#### DIRECTIONS FOR THIS TASK:
Copy out the listing below exactly, please, and skip any pictures.

#### ENTRIES SHOWN:

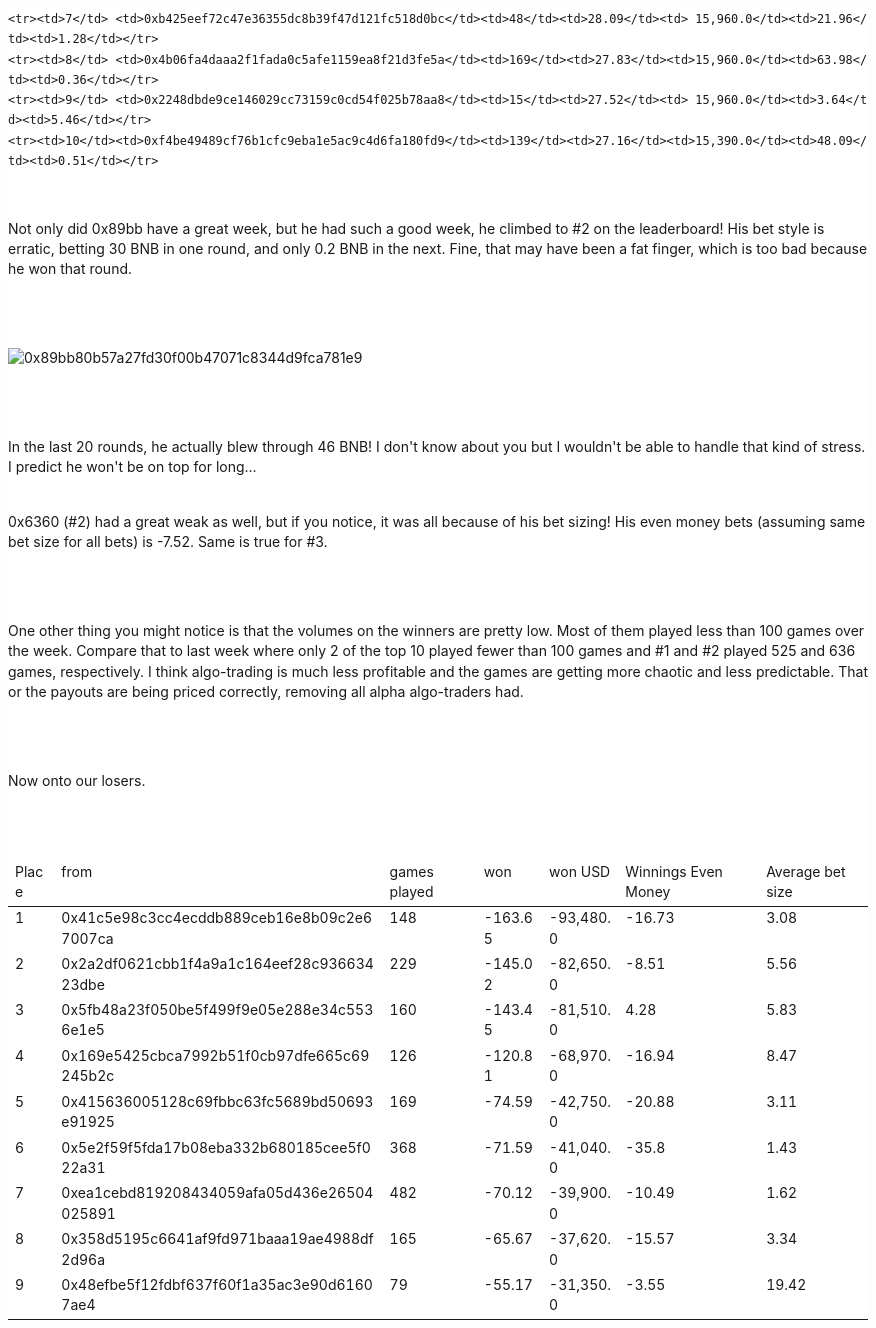     <tr><td>7</td> <td>0xb425eef72c47e36355dc8b39f47d121fc518d0bc</td><td>48</td><td>28.09</td><td> 15,960.0</td><td>21.96</td><td>1.28</td></tr>
    <tr><td>8</td> <td>0x4b06fa4daaa2f1fada0c5afe1159ea8f21d3fe5a</td><td>169</td><td>27.83</td><td>15,960.0</td><td>63.98</td><td>0.36</td></tr>
    <tr><td>9</td> <td>0x2248dbde9ce146029cc73159c0cd54f025b78aa8</td><td>15</td><td>27.52</td><td> 15,960.0</td><td>3.64</td><td>5.46</td></tr>
    <tr><td>10</td><td>0xf4be49489cf76b1cfc9eba1e5ac9c4d6fa180fd9</td><td>139</td><td>27.16</td><td>15,390.0</td><td>48.09</td><td>0.51</td></tr>
  </tbody>
</table>

<br/>

Not only did 0x89bb have a great week, but he had such a good week, he climbed to #2 on the leaderboard! His bet style is erratic, betting 30 BNB in one round, and only 0.2 BNB in the next. Fine, that may have been a fat finger, which is too bad because he won that round. 

<br/><br/>


<img src="https://i.imgur.com/vUioB0B.png" alt="0x89bb80b57a27fd30f00b47071c8344d9fca781e9">

<br/><br/>


In the last 20 rounds, he actually blew through 46 BNB! I don't know about you but I wouldn't be able to handle that kind of stress. I predict he won't be on top for long...

<br/>
0x6360 (#2) had a great weak as well, but if you notice, it was all because of his bet sizing! His even money bets (assuming same bet size for all bets) is -7.52. Same is true for #3.

<br/><br/>

One other thing you might notice is that the volumes on the winners are pretty low. Most of them played less than 100 games over the week. Compare that to last week where only 2 of the top 10 played fewer than 100 games and #1 and #2 played 525 and 636 games, respectively. I think algo-trading is much less profitable and the games are getting more chaotic and less predictable. That or the payouts are being priced correctly, removing all alpha algo-traders had.

<br/><br/>

Now onto our losers.

<br/><br/>

<table class="table w-screen">
  <thead>
    <tr><td>Place</td><td>from</td><td>games played</td><td>won</td><td>won USD</td><td>Winnings Even Money</td><td>Average bet size</td></tr>
  </thead>
    <tbody>
      <tr><td>1</td>  <td>0x41c5e98c3cc4ecddb889ceb16e8b09c2e67007ca</td><td>148</td><td>-163.65</td><td>-93,480.0</td><td>-16.73</td><td>3.08</td></tr>
      <tr><td>2</td>  <td>0x2a2df0621cbb1f4a9a1c164eef28c93663423dbe</td><td>229</td><td>-145.02</td><td>-82,650.0</td><td>-8.51</td><td>5.56</td></tr>
      <tr><td>3</td>  <td>0x5fb48a23f050be5f499f9e05e288e34c5536e1e5</td><td>160</td><td>-143.45</td><td>-81,510.0</td><td>4.28</td><td>5.83</td></tr>
      <tr><td>4</td>  <td>0x169e5425cbca7992b51f0cb97dfe665c69245b2c</td><td>126</td><td>-120.81</td><td>-68,970.0</td><td>-16.94</td><td>8.47</td></tr>
      <tr><td>5</td>  <td>0x415636005128c69fbbc63fc5689bd50693e91925</td><td>169</td><td>-74.59</td><td> -42,750.0</td><td>-20.88</td><td>3.11</td></tr>
      <tr><td>6</td>  <td>0x5e2f59f5fda17b08eba332b680185cee5f022a31</td><td>368</td><td>-71.59</td><td> -41,040.0</td><td>-35.8</td><td>1.43</td></tr>
      <tr><td>7</td>  <td>0xea1cebd819208434059afa05d436e26504025891</td><td>482</td><td>-70.12</td><td> -39,900.0</td><td>-10.49</td><td>1.62</td></tr>
      <tr><td>8</td>  <td>0x358d5195c6641af9fd971baaa19ae4988df2d96a</td><td>165</td><td>-65.67</td><td> -37,620.0</td><td>-15.57</td><td>3.34</td></tr>
      <tr><td>9</td>  <td>0x48efbe5f12fdbf637f60f1a35ac3e90d61607ae4</td><td>79</td><td>-55.17</td><td>  -31,350.0</td><td>-3.55</td><td>19.42</td></tr>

#### ANSWER TO THIS EXERCISE:
     <tr><td>7</td> <td>0xb425eef72c47e36355dc8b39f47d121fc518d0bc</td><td>48</td><td>28.09</td><td> 15,960.0</td><td>21.96</td><td>1.28</td></tr>
    <tr><td>8</td> <td>0x4b06fa4daaa2f1fada0c5afe1159ea8f21d3fe5a</td><td>169</td><td>27.83</td><td>15,960.0</td><td>63.98</td><td>0.36</td></tr>
    <tr><td>9</td> <td>0x2248dbde9ce146029cc73159c0cd54f025b78aa8</td><td>15</td><td>27.52</td><td> 15,960.0</td><td>3.64</td><td>5.46</td></tr>
    <tr><td>10</td><td>0xf4be49489cf76b1cfc9eba1e5ac9c4d6fa180fd9</td><td>139</td><td>27.16</td><td>15,390.0</td><td>48.09</td><td>0.51</td></tr>
  </tbody>
</table>

<br/>

Not only did 0x89bb have a great week, but he had such a good week, he climbed to #2 on the leaderboard! His bet style is erratic, betting 30 BNB in one round, and only 0.2 BNB in the next. Fine, that may have been a fat finger, which is too bad because he won that round. 

<br/><br/>


<img src="https://i.imgur.com/vUioB0B.png" alt="0x89bb80b57a27fd30f00b47071c8344d9fca781e9">

<br/><br/>


In the last 20 rounds, he actually blew through 46 BNB! I don't know about you but I wouldn't be able to handle that kind of stress. I predict he won't be on top for long...

<br/>
0x6360 (#2) had a great weak as well, but if you notice, it was all because of his bet sizing! His even money bets (assuming same bet size for all bets) is -7.52. Same is true for #3.

<br/><br/>

One other thing you might notice is that the volumes on the winners are pretty low. Most of them played less than 100 games over the week. Compare that to last week where only 2 of the top 10 played fewer than 100 games and #1 and #2 played 525 and 636 games, respectively. I think algo-trading is much less profitable and the games are getting more chaotic and less predictable. That or the payouts are being priced correctly, removing all alpha algo-traders had.

<br/><br/>

Now onto our losers.

<br/><br/>

<table class="table w-screen">
  <thead>
    <tr><td>Place</td><td>from</td><td>games played</td><td>won</td><td>won USD</td><td>Winnings Even Money</td><td>Average bet size</td></tr>
  </thead>
    <tbody>
      <tr><td>1</td>  <td>0x41c5e98c3cc4ecddb889ceb16e8b09c2e67007ca</td><td>148</td><td>-163.65</td><td>-93,480.0</td><td>-16.73</td><td>3.08</td></tr>
      <tr><td>2</td>  <td>0x2a2df0621cbb1f4a9a1c164eef28c93663423dbe</td><td>229</td><td>-145.02</td><td>-82,650.0</td><td>-8.51</td><td>5.56</td></tr>
      <tr><td>3</td>  <td>0x5fb48a23f050be5f499f9e05e288e34c5536e1e5</td><td>160</td><td>-143.45</td><td>-81,510.0</td><td>4.28</td><td>5.83</td></tr>
      <tr><td>4</td>  <td>0x169e5425cbca7992b51f0cb97dfe665c69245b2c</td><td>126</td><td>-120.81</td><td>-68,970.0</td><td>-16.94</td><td>8.47</td></tr>
      <tr><td>5</td>  <td>0x415636005128c69fbbc63fc5689bd50693e91925</td><td>169</td><td>-74.59</td><td> -42,750.0</td><td>-20.88</td><td>3.11</td></tr>
      <tr><td>6</td>  <td>0x5e2f59f5fda17b08eba332b680185cee5f022a31</td><td>368</td><td>-71.59</td><td> -41,040.0</td><td>-35.8</td><td>1.43</td></tr>
      <tr><td>7</td>  <td>0xea1cebd819208434059afa05d436e26504025891</td><td>482</td><td>-70.12</td><td> -39,900.0</td><td>-10.49</td><td>1.62</td></tr>
      <tr><td>8</td>  <td>0x358d5195c6641af9fd971baaa19ae4988df2d96a</td><td>165</td><td>-65.67</td><td> -37,620.0</td><td>-15.57</td><td>3.34</td></tr>
      <tr><td>9</td>  <td>0x48efbe5f12fdbf637f60f1a35ac3e90d61607ae4</td><td>79</td><td>-55.17</td><td>  -31,350.0</td><td>-3.55</td><td>19.42</td></tr>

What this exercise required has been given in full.